→ **EXERCISE REQUIREMENTS**:
Only one stretch of the data below is needed. Output the lines from the one with "## Getting Started" up to and including the one with "This command should", exactly as they stand.

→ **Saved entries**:

━━━

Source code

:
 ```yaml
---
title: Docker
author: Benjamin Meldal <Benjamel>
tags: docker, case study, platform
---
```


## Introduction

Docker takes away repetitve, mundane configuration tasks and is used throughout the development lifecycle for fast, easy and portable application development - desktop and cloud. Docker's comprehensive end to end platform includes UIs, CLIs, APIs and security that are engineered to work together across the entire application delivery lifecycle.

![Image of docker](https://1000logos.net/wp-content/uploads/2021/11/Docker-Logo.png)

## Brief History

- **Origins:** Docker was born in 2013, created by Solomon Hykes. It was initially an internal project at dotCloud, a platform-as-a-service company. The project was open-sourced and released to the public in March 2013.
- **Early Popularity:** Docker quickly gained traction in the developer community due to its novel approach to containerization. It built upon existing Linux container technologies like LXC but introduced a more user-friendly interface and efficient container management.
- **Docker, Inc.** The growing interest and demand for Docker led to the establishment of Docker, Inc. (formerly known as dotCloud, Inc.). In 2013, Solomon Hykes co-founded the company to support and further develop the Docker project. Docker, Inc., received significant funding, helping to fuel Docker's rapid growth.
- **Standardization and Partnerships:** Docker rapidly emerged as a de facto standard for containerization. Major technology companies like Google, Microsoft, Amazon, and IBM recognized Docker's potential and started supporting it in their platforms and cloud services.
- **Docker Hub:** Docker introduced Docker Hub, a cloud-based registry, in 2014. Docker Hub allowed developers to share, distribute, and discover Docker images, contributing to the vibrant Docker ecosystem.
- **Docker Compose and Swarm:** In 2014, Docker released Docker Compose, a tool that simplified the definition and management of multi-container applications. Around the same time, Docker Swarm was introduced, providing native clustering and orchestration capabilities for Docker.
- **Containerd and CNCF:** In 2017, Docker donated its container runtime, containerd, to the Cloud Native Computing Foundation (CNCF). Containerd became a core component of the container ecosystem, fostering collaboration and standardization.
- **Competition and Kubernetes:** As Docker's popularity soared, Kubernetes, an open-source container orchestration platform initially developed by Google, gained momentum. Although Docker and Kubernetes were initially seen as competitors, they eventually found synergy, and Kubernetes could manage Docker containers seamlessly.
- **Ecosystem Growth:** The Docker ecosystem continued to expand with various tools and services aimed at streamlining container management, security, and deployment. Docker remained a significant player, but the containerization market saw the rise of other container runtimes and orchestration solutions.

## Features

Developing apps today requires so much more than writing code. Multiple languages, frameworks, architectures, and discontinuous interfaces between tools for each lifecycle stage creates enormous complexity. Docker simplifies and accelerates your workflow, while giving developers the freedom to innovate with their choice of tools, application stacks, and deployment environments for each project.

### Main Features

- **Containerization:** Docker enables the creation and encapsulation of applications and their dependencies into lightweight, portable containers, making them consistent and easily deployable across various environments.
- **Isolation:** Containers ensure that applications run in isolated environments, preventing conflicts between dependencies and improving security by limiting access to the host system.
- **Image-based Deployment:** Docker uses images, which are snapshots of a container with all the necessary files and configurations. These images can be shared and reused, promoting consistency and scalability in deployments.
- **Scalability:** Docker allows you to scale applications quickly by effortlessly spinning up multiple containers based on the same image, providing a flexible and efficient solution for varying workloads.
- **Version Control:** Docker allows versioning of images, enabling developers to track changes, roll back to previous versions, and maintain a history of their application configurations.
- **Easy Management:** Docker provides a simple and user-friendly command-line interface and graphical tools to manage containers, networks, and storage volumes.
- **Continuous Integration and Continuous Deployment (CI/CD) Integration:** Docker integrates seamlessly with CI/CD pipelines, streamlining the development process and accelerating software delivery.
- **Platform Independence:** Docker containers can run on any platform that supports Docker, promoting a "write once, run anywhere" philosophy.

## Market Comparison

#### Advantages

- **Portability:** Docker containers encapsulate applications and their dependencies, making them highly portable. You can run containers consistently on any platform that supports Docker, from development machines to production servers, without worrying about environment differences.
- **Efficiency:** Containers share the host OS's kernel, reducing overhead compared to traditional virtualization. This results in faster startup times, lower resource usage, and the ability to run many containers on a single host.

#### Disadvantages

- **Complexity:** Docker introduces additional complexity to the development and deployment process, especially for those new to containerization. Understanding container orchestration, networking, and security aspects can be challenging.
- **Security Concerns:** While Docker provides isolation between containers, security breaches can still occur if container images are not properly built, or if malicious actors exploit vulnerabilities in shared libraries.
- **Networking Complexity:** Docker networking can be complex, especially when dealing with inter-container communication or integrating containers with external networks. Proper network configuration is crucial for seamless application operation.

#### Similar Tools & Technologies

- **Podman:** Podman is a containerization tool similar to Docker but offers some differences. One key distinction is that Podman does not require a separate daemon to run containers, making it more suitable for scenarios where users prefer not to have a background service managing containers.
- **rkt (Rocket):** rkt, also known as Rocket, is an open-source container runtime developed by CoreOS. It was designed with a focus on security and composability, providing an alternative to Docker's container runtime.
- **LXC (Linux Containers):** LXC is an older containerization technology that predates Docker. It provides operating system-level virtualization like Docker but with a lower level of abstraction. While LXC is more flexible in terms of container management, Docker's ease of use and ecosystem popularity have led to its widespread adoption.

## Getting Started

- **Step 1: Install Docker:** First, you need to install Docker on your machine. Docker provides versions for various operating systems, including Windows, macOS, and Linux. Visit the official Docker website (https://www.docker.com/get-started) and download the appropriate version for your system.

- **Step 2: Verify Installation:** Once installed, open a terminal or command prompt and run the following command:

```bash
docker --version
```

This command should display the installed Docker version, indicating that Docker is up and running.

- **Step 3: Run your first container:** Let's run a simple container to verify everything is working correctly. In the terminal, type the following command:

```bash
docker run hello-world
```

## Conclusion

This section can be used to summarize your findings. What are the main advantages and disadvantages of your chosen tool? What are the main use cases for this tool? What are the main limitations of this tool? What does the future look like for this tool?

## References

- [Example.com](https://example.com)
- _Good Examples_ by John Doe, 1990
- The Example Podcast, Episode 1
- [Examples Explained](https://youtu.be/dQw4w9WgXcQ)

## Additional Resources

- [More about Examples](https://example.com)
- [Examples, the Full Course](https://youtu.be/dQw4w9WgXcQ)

━━━

→ **EXPECTED OUTPUT**:
## Getting Started

- **Step 1: Install Docker:** First, you need to install Docker on your machine. Docker provides versions for various operating systems, including Windows, macOS, and Linux. Visit the official Docker website (https://www.docker.com/get-started) and download the appropriate version for your system.

- **Step 2: Verify Installation:** Once installed, open a terminal or command prompt and run the following command:

```bash
docker --version
```

This command should display the installed Docker version, indicating that Docker is up and running.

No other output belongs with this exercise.